#### The input ####
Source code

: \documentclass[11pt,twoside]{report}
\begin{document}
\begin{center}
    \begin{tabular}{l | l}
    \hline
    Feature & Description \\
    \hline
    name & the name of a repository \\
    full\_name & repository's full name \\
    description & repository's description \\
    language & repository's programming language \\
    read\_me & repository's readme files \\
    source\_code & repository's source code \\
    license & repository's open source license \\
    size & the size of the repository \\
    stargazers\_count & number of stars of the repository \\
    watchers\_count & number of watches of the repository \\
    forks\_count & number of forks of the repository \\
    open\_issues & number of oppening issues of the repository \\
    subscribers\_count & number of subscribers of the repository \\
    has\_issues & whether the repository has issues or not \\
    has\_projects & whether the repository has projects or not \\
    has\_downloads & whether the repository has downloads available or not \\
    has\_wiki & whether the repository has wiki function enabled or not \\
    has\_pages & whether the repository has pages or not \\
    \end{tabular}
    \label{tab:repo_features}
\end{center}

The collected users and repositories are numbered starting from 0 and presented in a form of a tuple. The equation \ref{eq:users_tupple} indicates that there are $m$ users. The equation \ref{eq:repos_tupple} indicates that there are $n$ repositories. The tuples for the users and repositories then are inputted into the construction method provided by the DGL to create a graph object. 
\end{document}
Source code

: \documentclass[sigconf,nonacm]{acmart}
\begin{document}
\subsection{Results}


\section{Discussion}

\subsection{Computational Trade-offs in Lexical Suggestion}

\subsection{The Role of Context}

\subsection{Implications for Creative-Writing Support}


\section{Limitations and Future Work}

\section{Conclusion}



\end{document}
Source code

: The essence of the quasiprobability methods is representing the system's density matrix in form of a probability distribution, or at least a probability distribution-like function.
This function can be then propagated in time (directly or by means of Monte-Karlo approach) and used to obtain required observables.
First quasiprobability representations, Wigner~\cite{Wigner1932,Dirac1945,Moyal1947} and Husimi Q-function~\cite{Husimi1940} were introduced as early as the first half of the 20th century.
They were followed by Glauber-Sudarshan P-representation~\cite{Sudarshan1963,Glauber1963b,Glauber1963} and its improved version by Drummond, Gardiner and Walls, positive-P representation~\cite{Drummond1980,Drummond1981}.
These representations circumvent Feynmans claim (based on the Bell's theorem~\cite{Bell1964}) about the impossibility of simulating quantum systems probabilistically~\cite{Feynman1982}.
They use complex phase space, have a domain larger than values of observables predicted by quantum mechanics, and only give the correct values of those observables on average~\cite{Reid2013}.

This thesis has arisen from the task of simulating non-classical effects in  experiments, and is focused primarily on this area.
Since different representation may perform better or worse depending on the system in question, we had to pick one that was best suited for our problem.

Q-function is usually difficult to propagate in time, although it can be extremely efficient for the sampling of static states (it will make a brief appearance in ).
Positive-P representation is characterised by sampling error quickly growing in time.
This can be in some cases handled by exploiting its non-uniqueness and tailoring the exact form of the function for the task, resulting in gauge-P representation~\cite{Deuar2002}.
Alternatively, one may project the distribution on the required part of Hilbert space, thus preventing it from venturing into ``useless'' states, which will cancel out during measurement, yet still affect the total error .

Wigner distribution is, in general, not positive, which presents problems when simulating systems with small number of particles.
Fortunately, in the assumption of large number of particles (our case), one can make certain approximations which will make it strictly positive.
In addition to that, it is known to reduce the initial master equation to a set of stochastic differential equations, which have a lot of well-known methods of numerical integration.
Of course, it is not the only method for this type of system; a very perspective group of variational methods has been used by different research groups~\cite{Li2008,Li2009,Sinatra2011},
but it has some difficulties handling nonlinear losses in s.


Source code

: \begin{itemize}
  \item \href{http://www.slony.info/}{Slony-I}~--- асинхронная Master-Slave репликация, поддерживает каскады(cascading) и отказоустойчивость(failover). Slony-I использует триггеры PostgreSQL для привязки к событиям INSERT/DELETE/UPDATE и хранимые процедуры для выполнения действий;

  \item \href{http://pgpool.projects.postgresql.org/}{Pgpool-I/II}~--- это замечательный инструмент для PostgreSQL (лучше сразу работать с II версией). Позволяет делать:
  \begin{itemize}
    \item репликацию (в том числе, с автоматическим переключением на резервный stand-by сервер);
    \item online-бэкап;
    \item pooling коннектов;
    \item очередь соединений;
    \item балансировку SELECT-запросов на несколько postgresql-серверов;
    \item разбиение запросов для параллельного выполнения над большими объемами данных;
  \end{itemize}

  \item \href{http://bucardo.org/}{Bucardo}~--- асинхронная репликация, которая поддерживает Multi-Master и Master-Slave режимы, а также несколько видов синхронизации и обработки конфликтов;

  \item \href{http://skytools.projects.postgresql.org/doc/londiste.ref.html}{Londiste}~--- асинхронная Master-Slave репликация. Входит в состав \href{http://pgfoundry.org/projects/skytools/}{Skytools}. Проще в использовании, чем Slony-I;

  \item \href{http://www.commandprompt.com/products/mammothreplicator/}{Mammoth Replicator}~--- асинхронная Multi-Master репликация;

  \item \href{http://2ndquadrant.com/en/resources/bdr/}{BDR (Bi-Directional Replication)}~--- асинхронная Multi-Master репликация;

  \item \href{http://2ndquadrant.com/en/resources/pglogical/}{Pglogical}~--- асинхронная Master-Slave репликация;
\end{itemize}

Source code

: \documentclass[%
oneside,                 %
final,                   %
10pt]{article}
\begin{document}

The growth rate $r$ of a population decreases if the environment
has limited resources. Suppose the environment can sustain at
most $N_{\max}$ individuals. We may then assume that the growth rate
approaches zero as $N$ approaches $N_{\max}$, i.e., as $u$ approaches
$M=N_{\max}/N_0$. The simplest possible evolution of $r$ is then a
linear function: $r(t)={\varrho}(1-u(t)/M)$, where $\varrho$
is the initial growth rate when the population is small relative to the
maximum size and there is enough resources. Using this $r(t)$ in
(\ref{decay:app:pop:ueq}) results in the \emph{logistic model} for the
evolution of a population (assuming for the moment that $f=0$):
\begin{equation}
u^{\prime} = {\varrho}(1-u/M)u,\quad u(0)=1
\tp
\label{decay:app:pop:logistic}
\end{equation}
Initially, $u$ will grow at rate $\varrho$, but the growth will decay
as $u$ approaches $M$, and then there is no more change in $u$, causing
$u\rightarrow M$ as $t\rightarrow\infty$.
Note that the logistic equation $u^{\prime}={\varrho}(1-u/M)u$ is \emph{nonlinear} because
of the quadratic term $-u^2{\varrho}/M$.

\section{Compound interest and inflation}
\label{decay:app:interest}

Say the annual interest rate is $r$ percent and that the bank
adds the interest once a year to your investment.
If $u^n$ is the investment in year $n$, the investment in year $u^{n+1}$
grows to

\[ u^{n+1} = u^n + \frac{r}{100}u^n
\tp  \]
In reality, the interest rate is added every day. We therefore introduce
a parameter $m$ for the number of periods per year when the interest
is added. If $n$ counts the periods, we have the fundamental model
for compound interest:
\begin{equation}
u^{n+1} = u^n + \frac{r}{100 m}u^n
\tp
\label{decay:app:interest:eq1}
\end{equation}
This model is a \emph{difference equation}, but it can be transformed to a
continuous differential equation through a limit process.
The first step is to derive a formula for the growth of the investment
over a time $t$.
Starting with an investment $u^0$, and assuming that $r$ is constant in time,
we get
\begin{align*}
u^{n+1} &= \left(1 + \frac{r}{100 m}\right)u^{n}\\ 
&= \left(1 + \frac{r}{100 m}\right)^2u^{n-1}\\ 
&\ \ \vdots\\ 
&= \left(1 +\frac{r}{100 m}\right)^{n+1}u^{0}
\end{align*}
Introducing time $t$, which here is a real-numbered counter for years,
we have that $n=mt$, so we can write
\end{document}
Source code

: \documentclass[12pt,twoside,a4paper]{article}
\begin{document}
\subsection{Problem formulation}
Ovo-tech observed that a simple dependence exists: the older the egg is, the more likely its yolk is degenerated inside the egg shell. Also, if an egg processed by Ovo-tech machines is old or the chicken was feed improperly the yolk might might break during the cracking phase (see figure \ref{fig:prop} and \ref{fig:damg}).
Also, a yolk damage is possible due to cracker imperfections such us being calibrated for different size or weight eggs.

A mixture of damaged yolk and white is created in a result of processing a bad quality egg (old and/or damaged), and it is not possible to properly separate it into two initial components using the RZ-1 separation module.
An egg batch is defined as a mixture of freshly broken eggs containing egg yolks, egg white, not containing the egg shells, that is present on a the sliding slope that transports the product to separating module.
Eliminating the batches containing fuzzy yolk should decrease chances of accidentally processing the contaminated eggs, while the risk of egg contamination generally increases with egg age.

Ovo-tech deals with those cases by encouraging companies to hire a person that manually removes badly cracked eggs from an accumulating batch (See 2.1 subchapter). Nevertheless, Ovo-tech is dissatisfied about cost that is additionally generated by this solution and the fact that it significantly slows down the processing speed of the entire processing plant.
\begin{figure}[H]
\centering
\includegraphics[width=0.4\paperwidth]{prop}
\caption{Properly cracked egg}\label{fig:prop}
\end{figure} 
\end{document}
####
- What you have to do:
What this exercise asks for is every line of the data above with the word "open".

- Result:
    license & repository's open source license \\
    open\_issues & number of oppening issues of the repository \\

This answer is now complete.